Increased nitric oxide synthesis during the development of endotoxin tolerance.

The role of nitric oxide (NO) synthesis was investigated in endotoxin (LPS) tolerance induced in rats by intraperitoneal injection of a sublethal dose of Salmonella enteritidis LPS (100 micrograms/kg intraperitoneally). Peritoneal macrophages were harvested 6 and 24 h after LPS injection and stimulated in vitro with LPS. LPS significantly stimulated arachidonic acid metabolism, as assessed by 6-keto-prostaglandin F1 alpha (6-keto-PGF1 alpha) levels, and NO production, as assessed by nitrite, in macrophages collected from control rats. In macrophages from tolerant rats LPS-stimulated 6-keto-PGF1 alpha production was significantly reduced, while nitrite production was increased compared to control macrophages (p < .001).
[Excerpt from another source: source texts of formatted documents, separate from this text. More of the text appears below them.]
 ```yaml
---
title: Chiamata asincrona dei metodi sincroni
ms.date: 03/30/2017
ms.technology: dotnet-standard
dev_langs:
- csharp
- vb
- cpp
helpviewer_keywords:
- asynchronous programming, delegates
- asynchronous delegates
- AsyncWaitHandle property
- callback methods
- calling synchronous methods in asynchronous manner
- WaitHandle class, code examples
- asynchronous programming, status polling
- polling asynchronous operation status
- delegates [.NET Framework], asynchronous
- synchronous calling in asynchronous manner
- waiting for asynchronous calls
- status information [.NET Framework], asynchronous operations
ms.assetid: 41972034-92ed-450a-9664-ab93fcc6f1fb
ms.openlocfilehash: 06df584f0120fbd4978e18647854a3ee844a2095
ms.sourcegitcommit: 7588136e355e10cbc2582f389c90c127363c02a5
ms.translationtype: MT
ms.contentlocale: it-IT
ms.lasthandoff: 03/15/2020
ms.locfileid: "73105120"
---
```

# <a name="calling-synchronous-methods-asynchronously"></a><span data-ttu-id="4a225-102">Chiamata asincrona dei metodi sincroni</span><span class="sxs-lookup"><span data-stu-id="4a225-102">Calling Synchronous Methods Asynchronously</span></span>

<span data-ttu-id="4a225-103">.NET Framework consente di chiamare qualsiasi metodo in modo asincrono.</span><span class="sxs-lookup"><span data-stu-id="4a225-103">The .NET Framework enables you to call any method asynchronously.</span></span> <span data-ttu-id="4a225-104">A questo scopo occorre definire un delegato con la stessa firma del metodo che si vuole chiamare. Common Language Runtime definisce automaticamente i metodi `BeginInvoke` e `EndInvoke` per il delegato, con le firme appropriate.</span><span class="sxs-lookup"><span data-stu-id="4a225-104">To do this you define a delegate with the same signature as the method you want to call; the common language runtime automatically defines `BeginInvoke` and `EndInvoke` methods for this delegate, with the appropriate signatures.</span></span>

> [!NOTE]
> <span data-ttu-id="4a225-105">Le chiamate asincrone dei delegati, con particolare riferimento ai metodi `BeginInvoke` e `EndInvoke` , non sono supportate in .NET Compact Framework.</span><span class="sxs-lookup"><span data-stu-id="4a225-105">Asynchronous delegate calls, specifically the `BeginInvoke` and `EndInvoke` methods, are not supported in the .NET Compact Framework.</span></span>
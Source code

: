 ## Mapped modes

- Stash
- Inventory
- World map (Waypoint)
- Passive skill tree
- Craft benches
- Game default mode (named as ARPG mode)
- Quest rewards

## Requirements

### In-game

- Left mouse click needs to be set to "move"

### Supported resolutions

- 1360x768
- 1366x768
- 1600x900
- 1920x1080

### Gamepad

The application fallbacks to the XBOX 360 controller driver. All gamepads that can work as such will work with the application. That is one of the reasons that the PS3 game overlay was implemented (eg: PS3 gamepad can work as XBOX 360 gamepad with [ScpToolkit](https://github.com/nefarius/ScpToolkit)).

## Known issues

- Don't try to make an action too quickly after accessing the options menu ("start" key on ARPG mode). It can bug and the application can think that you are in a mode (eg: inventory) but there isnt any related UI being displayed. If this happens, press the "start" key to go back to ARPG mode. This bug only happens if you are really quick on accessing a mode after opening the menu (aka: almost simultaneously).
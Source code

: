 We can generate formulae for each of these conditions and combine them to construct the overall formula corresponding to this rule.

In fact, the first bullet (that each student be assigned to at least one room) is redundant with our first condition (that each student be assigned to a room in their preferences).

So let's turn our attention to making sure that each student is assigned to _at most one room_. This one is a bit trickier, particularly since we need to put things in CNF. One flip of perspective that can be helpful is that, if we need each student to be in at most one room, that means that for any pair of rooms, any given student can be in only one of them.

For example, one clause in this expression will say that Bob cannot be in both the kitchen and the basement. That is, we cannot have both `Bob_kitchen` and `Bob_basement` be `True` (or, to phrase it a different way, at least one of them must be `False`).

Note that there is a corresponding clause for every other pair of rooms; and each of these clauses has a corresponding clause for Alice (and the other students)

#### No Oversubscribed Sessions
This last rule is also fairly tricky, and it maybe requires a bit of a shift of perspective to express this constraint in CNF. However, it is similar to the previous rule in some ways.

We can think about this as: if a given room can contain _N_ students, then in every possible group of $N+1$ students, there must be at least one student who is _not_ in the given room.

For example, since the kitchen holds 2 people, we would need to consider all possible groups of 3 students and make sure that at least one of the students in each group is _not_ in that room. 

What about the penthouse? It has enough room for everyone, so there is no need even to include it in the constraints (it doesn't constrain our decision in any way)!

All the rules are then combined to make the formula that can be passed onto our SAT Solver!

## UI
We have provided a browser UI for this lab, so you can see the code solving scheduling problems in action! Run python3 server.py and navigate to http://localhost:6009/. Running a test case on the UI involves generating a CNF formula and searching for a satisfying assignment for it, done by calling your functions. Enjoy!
In in vivo mortality studies, rats that were pretreated 24 h earlier with sublethal LPS were resistant to the lethal effect of a subsequent dose of LPS (15 mg/kg intravenously) in comparison to control rats (p < .001). NG-Nitro-L-arginine-methyl ester, an inhibitor of NO synthase, decreased mean survival time in control rats and abrogated the resistance to the lethal effect of LPS in tolerant rats. In contrast, molsidomine, a NO donor, improved survival in control rats but did not modify the resistance to the lethal dose of LPS in tolerant rats. The results suggest that sustained NO synthesis may be a beneficial mechanism for the induction of LPS tolerance.